▶ _SUPPLIED MATERIAL_:
╔══
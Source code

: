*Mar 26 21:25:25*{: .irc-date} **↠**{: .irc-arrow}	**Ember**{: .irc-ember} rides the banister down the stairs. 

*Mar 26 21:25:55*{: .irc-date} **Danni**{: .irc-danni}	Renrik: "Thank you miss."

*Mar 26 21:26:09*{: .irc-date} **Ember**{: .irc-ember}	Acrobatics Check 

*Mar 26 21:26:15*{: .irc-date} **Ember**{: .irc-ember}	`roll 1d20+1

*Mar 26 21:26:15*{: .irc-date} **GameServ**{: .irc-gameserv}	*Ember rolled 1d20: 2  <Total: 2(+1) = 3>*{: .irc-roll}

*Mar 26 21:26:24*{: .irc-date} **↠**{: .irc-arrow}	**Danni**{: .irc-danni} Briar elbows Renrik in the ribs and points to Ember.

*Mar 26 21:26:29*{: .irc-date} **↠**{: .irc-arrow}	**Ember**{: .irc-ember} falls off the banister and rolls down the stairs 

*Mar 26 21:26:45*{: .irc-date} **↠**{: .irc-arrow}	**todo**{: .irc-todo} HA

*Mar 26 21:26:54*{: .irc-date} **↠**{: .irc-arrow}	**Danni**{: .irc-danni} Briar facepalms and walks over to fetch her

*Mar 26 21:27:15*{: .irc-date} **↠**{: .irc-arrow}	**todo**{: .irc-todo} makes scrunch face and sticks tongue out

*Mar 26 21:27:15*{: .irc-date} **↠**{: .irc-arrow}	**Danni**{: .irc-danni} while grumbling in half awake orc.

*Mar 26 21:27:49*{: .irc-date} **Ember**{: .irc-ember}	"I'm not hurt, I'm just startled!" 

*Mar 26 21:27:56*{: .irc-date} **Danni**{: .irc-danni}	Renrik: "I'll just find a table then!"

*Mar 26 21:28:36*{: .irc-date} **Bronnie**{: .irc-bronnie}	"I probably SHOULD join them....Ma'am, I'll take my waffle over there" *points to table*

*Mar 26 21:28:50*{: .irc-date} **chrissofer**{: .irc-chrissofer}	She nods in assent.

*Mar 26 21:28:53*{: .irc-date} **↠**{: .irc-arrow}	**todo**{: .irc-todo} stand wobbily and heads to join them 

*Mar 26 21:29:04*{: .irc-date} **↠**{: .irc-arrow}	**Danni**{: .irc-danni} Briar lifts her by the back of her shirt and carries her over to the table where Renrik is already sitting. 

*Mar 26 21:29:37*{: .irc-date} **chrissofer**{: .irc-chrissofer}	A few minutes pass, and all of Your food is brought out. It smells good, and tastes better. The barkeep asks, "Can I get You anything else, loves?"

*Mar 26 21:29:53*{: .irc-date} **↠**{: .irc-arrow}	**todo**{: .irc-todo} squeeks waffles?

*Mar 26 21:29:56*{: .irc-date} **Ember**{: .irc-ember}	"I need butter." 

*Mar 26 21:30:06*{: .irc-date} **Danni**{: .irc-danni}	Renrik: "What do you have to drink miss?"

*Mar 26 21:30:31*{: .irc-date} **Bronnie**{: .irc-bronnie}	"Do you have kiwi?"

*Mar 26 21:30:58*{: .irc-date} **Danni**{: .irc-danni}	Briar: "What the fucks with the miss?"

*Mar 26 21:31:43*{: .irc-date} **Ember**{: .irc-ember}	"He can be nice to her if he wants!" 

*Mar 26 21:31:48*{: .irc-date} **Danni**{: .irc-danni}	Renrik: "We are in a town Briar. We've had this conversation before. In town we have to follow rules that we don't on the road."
╚══
Return only the stretch of the material above from the line holding "probably SHOULD join" through the line holding "to join them", copied exactly.

▶ _EXERCISE OUTPUT_:
*Mar 26 21:28:36*{: .irc-date} **Bronnie**{: .irc-bronnie}	"I probably SHOULD join them....Ma'am, I'll take my waffle over there" *points to table*

*Mar 26 21:28:50*{: .irc-date} **chrissofer**{: .irc-chrissofer}	She nods in assent.

*Mar 26 21:28:53*{: .irc-date} **↠**{: .irc-arrow}	**todo**{: .irc-todo} stand wobbily and heads to join them 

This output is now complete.